Sesuai dengan konsep ini, maka orang mau memeluk dan mengamalkan agama jenis agama apa saja harus dihormati dan diberi kebebasan. Tidak pandang apakah mereka sembahyang dengan telanjang atau berendam di kolam saat tengah malam. Tidak peduli kepercayaan itu senyeleneh apapun. Bagaimana jika agama itu melecehkan agama lain? Apakah itu harus dibiarkan. Dan negara tidak boleh melarangnya? Bagaimana pula jika agama/aliran itu mengganggu ketentraman dan kemapanan agama lain?
Nah, dari sini mulai terlihat bahwa banyak kalangan yang menyalahgunakan dan menyalahtafsirkan HAM. Ia hanya menjadi legitimasi untuk mendukung aliran-aliran yang dianggap sesat, seperti Ahamadiyah. Padahal apa yang dilakukan Ahmadiyah itu melanggar HAM. Golongan ini telah banyak menyesatkan umat Islam. Ahmadiyah telah menodai dan melecehkan ajaran Islam dengan keyakinannya terhadap Nabi baru dan kitab baru. Sementara di dalam Islam telah jelas dan terang bahwa Nabi terakhir adalah Nabi Muhammad SAW dan kitab sucinya adalah Al-Qur’an. Apakah itu tidak melanggar HAM?
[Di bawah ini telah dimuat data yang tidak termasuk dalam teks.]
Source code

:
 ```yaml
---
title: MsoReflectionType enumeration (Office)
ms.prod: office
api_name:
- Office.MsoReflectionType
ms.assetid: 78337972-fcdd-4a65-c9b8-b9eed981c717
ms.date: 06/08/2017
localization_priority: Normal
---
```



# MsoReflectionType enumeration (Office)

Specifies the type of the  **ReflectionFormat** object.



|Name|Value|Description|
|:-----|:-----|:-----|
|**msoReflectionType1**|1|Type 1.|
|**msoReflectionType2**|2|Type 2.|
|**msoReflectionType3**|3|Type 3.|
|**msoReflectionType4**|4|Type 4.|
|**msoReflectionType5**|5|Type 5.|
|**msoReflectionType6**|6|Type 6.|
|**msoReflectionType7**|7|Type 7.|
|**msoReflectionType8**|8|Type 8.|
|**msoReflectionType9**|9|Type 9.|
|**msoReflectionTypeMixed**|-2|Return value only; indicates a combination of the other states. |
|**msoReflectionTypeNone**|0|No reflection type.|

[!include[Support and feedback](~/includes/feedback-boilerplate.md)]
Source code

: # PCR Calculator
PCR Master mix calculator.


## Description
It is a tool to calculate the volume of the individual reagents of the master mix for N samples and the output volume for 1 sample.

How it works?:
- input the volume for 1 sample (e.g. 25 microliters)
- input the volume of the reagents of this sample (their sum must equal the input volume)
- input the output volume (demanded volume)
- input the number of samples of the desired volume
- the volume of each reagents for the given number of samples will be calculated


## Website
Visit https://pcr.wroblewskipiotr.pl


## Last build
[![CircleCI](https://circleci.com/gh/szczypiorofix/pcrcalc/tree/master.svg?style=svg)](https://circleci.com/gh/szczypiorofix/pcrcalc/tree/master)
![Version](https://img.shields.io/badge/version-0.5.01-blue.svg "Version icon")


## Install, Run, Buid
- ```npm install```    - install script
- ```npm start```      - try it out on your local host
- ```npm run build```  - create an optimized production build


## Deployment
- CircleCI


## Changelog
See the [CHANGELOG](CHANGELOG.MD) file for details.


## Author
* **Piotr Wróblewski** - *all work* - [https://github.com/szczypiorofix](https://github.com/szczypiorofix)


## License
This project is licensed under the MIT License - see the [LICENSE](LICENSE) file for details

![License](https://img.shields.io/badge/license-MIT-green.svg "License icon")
Jika kita menempatkan HAM ini secara proposional, maka tentu tidak akan terjadi pro dan kontra seperti ini. Ketika Ahmadiyah menyebarkan ajaran sesatnya, maka jelas aliran ini melanggar HAM. Sebab ia telah mengganggu orang lain dengan aktifitas penyesatannya itu. Selain itu, Ahmadiyah juga menodai agama Islam, karena ia masih bersikukuh bahwa ajarannya masih dalam koridor Islam. Terus, kenapa kalangan yang memperjuangkan HAM ini tidak mempersoalkan Ahmadiyah yang menjadi sumber konflik?
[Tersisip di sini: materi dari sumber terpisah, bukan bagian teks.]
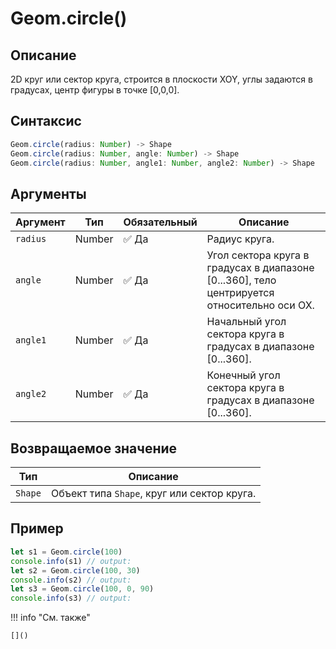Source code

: # Geom.circle()

## Описание
2D круг или сектор круга, строится в плоскости XOY, углы задаются в градусах, центр фигуры в точке [0,0,0].

## Синтаксис
```javascript
Geom.circle(radius: Number) -> Shape
Geom.circle(radius: Number, angle: Number) -> Shape
Geom.circle(radius: Number, angle1: Number, angle2: Number) -> Shape
```

## Аргументы

| Аргумент   | Тип      | Обязательный | Описание                                                    |
|------------|----------|--------------|-------------------------------------------------------------|
| `radius`   | Number   | :white_check_mark: Да          | Радиус круга.                                               |
| `angle`    | Number   | :white_check_mark: Да          | Угол сектора круга в градусах в диапазоне [0...360], тело центрируется относительно оси OX. |
| `angle1`   | Number   | :white_check_mark: Да          | Начальный угол сектора круга в градусах в диапазоне [0...360]. |
| `angle2`   | Number   | :white_check_mark: Да          | Конечный угол сектора круга в градусах в диапазоне [0...360]. |

## Возвращаемое значение

| Тип   | Описание                              |
|-------|---------------------------------------|
| `Shape` | Объект типа `Shape`, круг или сектор круга. |

## Пример
```javascript linenums="1"
let s1 = Geom.circle(100)
console.info(s1) // output:
let s2 = Geom.circle(100, 30)
console.info(s2) // output:
let s3 = Geom.circle(100, 0, 90)
console.info(s3) // output:
```

!!! info "См. также"

    []()

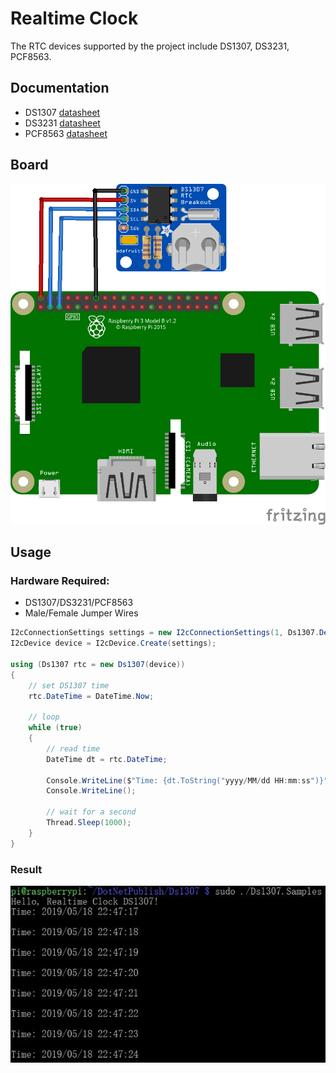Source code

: # Realtime Clock

The RTC devices supported by the project include DS1307, DS3231, PCF8563.

## Documentation

- DS1307 [datasheet](https://cdn.datasheetspdf.com/pdf-down/D/S/1/DS1307-Maxim.pdf)
- DS3231 [datasheet](https://datasheets.maximintegrated.com/en/ds/DS3231.pdf)
- PCF8563 [datasheet](https://cdn.datasheetspdf.com/pdf-down/P/C/F/PCF-856.pdf)

## Board

![](Circuit_DS1307_bb.png)

## Usage

### Hardware Required:

- DS1307/DS3231/PCF8563
- Male/Female Jumper Wires

```csharp
I2cConnectionSettings settings = new I2cConnectionSettings(1, Ds1307.DefaultI2cAddress);
I2cDevice device = I2cDevice.Create(settings);

using (Ds1307 rtc = new Ds1307(device))
{
    // set DS1307 time
    rtc.DateTime = DateTime.Now;

    // loop
    while (true)
    {
        // read time
        DateTime dt = rtc.DateTime;

        Console.WriteLine($"Time: {dt.ToString("yyyy/MM/dd HH:mm:ss")}");
        Console.WriteLine();

        // wait for a second
        Thread.Sleep(1000);
    }
}
```

### Result

![Sample result](RunningResult.jpg)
Ironis, yang terjadi justru sebaliknya, MUI yang mempunyai otoritas untuk berfatwa malah disalahkan dan dituduh melanggar HAM. Padahal MUI bertindak sesuai dengan profesionalitasnya. Sungguh ini hanya penyalahgunaan dan penyelewengan terhadap HAM. Perlu diketahui, memelihara ajaran agama adalah juga bagian dari menjalankan HAM, jadi kalau MUI memutuskan suatu aliran adalah sesat, maka itu bagian dari HAM.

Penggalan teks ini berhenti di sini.